Зато уже никому не кажется странным такое, например, двустишие Исаковского:
И куда тебе желается,
Обязательно дойдешь.
Многое объясняется тем, что Кони в ту пору был стар. Он поступал, как и большинство стариков: отстаивал те нормы русской речи, какие существовали во времена его детства и юности. Старики почти всегда воображали (и воображают сейчас), будто их дети и внуки (особенно внуки) уродуют правильную русскую речь.
Я легко могу представить себе того седоволосого старца, который в 1803 или в 1805 году гневно застучал кулаком по столу, когда его внуки стали толковать между собой о развитии ума и характера.

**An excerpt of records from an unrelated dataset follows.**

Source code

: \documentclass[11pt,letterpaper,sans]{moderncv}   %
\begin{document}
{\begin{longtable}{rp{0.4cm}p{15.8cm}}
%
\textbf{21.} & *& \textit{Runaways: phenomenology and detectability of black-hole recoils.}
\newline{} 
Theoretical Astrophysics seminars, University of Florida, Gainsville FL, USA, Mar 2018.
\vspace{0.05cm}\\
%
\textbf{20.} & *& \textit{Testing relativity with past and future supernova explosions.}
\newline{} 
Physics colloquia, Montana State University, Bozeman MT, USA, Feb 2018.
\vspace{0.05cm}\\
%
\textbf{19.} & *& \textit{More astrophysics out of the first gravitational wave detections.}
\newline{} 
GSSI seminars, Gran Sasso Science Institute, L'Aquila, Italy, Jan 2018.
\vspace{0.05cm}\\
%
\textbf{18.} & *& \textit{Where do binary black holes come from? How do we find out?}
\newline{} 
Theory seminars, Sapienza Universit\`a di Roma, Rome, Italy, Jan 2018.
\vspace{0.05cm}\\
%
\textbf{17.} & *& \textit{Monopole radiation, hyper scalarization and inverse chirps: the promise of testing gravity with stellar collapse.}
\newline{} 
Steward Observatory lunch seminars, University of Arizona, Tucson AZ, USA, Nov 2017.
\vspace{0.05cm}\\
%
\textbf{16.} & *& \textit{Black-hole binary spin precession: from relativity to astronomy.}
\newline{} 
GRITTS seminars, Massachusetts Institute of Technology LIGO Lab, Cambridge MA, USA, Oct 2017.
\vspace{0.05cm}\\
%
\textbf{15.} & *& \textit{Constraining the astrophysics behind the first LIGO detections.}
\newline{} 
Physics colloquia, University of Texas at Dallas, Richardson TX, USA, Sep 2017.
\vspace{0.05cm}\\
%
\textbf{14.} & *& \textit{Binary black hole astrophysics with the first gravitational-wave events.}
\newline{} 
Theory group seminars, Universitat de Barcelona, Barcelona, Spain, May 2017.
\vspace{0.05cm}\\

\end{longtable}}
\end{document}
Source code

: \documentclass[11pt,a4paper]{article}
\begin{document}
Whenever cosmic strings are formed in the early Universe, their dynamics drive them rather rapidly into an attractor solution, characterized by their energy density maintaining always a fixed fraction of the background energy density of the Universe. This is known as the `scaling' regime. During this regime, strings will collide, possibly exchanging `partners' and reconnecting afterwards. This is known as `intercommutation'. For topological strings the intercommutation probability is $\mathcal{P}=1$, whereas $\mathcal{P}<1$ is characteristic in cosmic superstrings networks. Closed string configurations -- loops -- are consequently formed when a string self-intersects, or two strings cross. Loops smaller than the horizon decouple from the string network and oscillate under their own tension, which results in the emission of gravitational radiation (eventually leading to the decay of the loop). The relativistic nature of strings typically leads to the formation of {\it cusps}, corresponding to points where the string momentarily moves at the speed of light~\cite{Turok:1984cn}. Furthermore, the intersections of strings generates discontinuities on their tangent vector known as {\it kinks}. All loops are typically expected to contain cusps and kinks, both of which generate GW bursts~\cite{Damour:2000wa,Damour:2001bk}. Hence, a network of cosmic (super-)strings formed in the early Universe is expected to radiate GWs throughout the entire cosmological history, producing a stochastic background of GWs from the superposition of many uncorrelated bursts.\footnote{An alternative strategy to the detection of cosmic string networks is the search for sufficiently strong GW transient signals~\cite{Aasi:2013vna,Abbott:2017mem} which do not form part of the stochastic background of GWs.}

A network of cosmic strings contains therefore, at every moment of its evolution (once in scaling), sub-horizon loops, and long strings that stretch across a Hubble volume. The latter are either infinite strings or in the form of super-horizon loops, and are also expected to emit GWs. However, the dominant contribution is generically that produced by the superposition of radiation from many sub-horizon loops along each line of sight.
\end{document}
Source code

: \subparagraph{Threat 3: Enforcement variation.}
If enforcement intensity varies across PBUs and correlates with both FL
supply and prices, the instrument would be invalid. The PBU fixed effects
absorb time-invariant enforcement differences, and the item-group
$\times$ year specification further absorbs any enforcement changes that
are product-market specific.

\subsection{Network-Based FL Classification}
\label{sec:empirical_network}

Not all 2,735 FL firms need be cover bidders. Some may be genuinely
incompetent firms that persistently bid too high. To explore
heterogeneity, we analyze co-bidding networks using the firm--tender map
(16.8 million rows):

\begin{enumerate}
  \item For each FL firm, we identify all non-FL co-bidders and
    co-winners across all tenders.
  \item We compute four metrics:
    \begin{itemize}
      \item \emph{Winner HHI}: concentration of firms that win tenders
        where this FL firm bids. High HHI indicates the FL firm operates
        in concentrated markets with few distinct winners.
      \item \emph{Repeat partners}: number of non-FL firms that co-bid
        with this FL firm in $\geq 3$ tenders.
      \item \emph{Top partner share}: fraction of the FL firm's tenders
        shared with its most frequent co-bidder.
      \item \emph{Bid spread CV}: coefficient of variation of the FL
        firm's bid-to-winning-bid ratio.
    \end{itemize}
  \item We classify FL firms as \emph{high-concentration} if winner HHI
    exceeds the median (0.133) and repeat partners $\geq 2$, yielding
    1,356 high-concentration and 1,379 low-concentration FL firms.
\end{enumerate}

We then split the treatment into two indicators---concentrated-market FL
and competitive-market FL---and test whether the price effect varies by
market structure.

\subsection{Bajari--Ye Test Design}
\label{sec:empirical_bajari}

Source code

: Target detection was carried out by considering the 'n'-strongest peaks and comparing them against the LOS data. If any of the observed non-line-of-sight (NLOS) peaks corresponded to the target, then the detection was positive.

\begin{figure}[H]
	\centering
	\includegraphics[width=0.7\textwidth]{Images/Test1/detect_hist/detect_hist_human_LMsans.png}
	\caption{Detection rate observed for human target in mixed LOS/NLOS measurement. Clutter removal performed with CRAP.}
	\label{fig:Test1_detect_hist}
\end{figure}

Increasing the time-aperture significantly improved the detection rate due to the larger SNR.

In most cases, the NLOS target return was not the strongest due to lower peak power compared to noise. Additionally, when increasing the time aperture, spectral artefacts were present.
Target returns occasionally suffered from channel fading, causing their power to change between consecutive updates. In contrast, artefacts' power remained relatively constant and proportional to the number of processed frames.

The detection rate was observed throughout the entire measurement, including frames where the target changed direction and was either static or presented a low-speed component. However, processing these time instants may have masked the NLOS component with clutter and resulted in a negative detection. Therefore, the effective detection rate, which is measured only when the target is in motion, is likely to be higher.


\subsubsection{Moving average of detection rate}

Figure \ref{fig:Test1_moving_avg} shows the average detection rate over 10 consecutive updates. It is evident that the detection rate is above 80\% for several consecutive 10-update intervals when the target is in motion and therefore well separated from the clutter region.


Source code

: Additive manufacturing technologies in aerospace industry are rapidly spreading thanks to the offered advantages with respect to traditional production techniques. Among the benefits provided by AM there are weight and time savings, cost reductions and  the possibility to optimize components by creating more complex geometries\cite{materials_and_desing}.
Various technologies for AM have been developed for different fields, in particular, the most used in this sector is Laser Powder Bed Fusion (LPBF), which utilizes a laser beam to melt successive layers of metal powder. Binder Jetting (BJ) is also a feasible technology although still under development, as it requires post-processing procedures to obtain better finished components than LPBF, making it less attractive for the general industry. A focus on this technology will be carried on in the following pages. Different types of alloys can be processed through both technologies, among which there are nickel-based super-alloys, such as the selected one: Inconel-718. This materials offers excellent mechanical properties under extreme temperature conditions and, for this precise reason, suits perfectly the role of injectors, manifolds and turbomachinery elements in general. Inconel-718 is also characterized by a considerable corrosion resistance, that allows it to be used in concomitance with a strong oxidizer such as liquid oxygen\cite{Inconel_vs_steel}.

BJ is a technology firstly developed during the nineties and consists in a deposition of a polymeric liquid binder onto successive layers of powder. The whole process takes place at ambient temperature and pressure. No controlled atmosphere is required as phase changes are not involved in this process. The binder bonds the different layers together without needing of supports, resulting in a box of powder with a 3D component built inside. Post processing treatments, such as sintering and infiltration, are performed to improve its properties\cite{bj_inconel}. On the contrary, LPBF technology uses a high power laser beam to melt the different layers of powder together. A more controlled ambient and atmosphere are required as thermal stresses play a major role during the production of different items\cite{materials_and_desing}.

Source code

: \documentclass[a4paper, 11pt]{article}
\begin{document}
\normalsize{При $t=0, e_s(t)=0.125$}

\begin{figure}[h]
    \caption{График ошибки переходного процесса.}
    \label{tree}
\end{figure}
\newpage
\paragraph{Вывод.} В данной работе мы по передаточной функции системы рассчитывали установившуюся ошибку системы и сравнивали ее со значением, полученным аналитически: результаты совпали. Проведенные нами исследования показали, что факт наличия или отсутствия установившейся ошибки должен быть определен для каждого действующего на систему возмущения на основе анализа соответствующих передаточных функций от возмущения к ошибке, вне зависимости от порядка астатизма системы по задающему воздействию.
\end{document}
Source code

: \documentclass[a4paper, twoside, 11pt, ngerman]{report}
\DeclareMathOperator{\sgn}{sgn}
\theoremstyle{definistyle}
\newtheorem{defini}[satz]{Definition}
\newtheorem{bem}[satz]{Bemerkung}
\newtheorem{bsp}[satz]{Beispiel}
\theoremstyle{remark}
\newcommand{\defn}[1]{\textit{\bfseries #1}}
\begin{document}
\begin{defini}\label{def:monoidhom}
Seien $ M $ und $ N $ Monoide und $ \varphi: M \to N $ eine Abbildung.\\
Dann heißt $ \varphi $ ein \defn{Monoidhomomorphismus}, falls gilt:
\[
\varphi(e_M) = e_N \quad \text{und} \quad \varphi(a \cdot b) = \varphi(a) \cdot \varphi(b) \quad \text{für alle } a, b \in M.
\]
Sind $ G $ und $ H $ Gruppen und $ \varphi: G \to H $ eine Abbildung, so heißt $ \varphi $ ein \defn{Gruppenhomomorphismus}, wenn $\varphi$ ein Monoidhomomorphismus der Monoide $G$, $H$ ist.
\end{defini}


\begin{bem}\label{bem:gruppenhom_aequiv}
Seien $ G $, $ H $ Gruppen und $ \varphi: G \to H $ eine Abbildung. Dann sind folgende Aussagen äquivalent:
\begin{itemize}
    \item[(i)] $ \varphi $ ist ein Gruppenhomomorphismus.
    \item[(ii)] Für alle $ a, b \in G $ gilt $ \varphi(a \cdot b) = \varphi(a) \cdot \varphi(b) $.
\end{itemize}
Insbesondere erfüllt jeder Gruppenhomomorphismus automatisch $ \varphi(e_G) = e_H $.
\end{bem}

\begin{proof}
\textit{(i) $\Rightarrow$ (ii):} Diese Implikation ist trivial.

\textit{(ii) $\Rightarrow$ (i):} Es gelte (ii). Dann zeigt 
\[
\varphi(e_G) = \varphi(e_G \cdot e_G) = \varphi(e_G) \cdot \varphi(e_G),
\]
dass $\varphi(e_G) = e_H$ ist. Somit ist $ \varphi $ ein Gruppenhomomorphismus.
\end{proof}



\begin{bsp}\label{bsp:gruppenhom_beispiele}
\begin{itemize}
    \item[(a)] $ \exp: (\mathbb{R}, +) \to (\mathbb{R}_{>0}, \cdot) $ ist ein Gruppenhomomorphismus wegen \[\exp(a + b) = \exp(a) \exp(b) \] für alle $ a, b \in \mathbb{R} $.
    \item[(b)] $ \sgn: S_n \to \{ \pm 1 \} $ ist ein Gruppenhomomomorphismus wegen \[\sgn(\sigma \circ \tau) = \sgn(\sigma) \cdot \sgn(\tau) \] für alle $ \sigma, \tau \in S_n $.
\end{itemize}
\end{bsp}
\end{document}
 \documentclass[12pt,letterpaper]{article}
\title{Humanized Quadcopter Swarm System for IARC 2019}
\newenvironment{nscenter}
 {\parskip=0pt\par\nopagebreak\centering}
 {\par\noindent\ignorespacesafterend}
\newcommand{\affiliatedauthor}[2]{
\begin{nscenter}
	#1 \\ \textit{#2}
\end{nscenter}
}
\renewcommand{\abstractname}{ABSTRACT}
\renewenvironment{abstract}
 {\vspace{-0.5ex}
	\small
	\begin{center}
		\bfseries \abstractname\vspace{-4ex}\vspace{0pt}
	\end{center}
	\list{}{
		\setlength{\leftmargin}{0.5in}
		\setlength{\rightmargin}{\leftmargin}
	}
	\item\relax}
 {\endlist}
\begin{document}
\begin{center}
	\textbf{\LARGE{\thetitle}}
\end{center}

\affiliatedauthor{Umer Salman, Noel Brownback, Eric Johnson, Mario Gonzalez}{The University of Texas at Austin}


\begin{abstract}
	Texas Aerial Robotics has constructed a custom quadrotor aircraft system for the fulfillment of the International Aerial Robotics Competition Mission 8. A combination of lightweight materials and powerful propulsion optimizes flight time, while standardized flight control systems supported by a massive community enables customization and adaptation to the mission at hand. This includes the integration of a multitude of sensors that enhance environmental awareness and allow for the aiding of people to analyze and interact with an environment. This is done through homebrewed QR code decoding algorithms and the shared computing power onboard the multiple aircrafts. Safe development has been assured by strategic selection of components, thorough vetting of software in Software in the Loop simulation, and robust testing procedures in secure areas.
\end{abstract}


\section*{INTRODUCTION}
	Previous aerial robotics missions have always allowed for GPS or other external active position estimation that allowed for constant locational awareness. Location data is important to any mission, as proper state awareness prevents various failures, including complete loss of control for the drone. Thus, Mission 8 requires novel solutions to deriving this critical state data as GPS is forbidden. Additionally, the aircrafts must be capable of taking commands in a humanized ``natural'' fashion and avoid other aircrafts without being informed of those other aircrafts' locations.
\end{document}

– Откуда вы взяли это несносное развитие ума? Нужно говорить прозябение.
Стоило, например, молодому человеку сказать в разговоре, что сейчас ему надо пойти, ну, хотя бы к сапожнику, и старики сердито кричали ему:
– Не надо, а надобно! Зачем ты коверкаешь русский язык?[4]
А когда Карамзин в «Письмах русского путешественника» выразился, что при таких-то условиях мы становимся человечнее, адмирал Шишков набросился на него с издевательствами.
«Свойственно ли нам,– писал он,– из имени человек делать уравнительную степень человечнее? Поэтому могу [ли] я говорить: моя лошадь лошадинее твоей, моя корова коровее твоей?»